Taking the Oath

 

I’ve taken an Oath before, when I first swore in as an attorney.

This week, I took a second one:

I do solemnly swear or affirm that I will support the Constitution of the United States and the Constitution of the State of Alabama; I will maintain the respect due to courts of justice and judicial officers; I will not counsel or maintain any suit or proceeding which shall appear to me to be unjust, nor any defense except such as I believe to be honestly debatable under the law of the land; I will employ for the purpose of maintaining the causes confided to me such means only as are consistent with truth and honor, and will never seek to mislead the judge or jury by an artifice or false statement of fact or law; I will maintain the confidence and preserve inviolate the secrets of my clients, and will accept no compensation in connection with their business except from them or with their knowledge and approval; I will abstain from all offensive personalities and advance no fact prejudicial to the honor or reputation of a party or witness unless required by the justice of the cause with which I am charged; and I will never reject for any consideration personal to myself the cause of the defenseless or oppressed, or delay any person’s cause for lucre or malice.

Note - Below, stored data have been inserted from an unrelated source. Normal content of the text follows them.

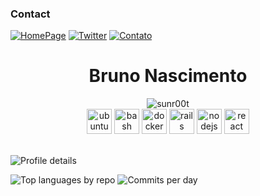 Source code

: ### Contact
[![HomePage](https://custom-icon-badges.herokuapp.com/badge/Homepage-000000?style=for-the-badge&logo=home&logoColor=white)](https://www.brunonascimento.dev.br)
[![Twitter](https://img.shields.io/badge/LinkedIn-0077B5?style=for-the-badge&logo=linkedin&logoColor=white)](https://www.linkedin.com/in/bruno-a-nascimento-38033a179)
[![Contato](https://img.shields.io/badge/Contato-358F0E?style=for-the-badge&logo=email&logoColor=white)](mailto:contato@brunonascimento.dev.br)


<div align="center">
  
  <h1>Bruno Nascimento</h1>
  <img src="https://i.ibb.co/NWHwmVn/sunr00t.png" alt="sunr00t" />
  </br>
  <img src="https://cdn.jsdelivr.net/gh/devicons/devicon/icons/ubuntu/ubuntu-plain-wordmark.svg" alt="ubuntu" width="40" height="40"/>
  <img src="https://cdn.jsdelivr.net/gh/devicons/devicon/icons/bash/bash-original.svg" alt="bash" width="40" height="40"/>
  <img src="https://cdn.jsdelivr.net/gh/devicons/devicon/icons/docker/docker-original-wordmark.svg" alt="docker" width="40" height="40"/>
  <img src="https://cdn.jsdelivr.net/gh/devicons/devicon/icons/rails/rails-original-wordmark.svg"alt="rails" width="40" height="40"/>
  <img src="https://cdn.jsdelivr.net/gh/devicons/devicon/icons/nodejs/nodejs-original.svg" alt="nodejs" width="40" height="40"/>
  <img src="https://cdn.jsdelivr.net/gh/devicons/devicon/icons/react/react-original-wordmark.svg" alt="react" width="40" height="40" />
  </br>
  </br>
</div>

![Profile details](http://github-profile-summary-cards.vercel.app/api/cards/profile-details?username=sunr00t&theme=radical)

![Top languages by repo](http://github-profile-summary-cards.vercel.app/api/cards/repos-per-language?username=sunr00t&theme=radical)
![Commits per day](http://github-profile-summary-cards.vercel.app/api/cards/productive-time?username=sunr00t&theme=radical&utcOffset=3)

This is the Oath that lawyers take when sworn in to practice law in the Federal Courts of Alabama.

There was no grand initiation as there was when I swore in with hundreds of other lawyers. No audience or family or friends. Just myself and another lawyer taking the Oath, standing in front of the Judge in her courtroom with our hands raised. Two older lawyers were in the gallery waiting for a hearing with the Judge. They both had a knowing smirk on their faces when the Judge asked us to approach the bench.

After the we were done, the Judge was friendly and wished us well. But during the oath, the Judge was solemn. She spoke with a gravity that gave these words meaning. It’s our oaths that differentiates lawyers, doctors, and the clergy from other people. No banker swears keep your secrets; no middle manager swears to uphold the truth.

Yes, the oaths we take are merely words, but it is our intent and actions that give them meaning. For some lawyers, their actions and intent make their oaths a lie. Given the general reputation of a lawyers as whole, people would likely assume lawyers take their oaths lightly. Lip service to a bygone time.

But when I look at the good lawyers I have met – those who are successful in their practice, admired by their peers, and serve and inspire new generations of lawyers – their word is their most prized quality.

Yet these lawyers do not attract attention. They tend not to make headlines or be the butt of jokes at parties.

And it is because they toil quietly. It is not about them or their office or their success and failure. For these good lawyers, their role is one of service.

Service to the client, service to the law, service to the court.

Everything else is secondary.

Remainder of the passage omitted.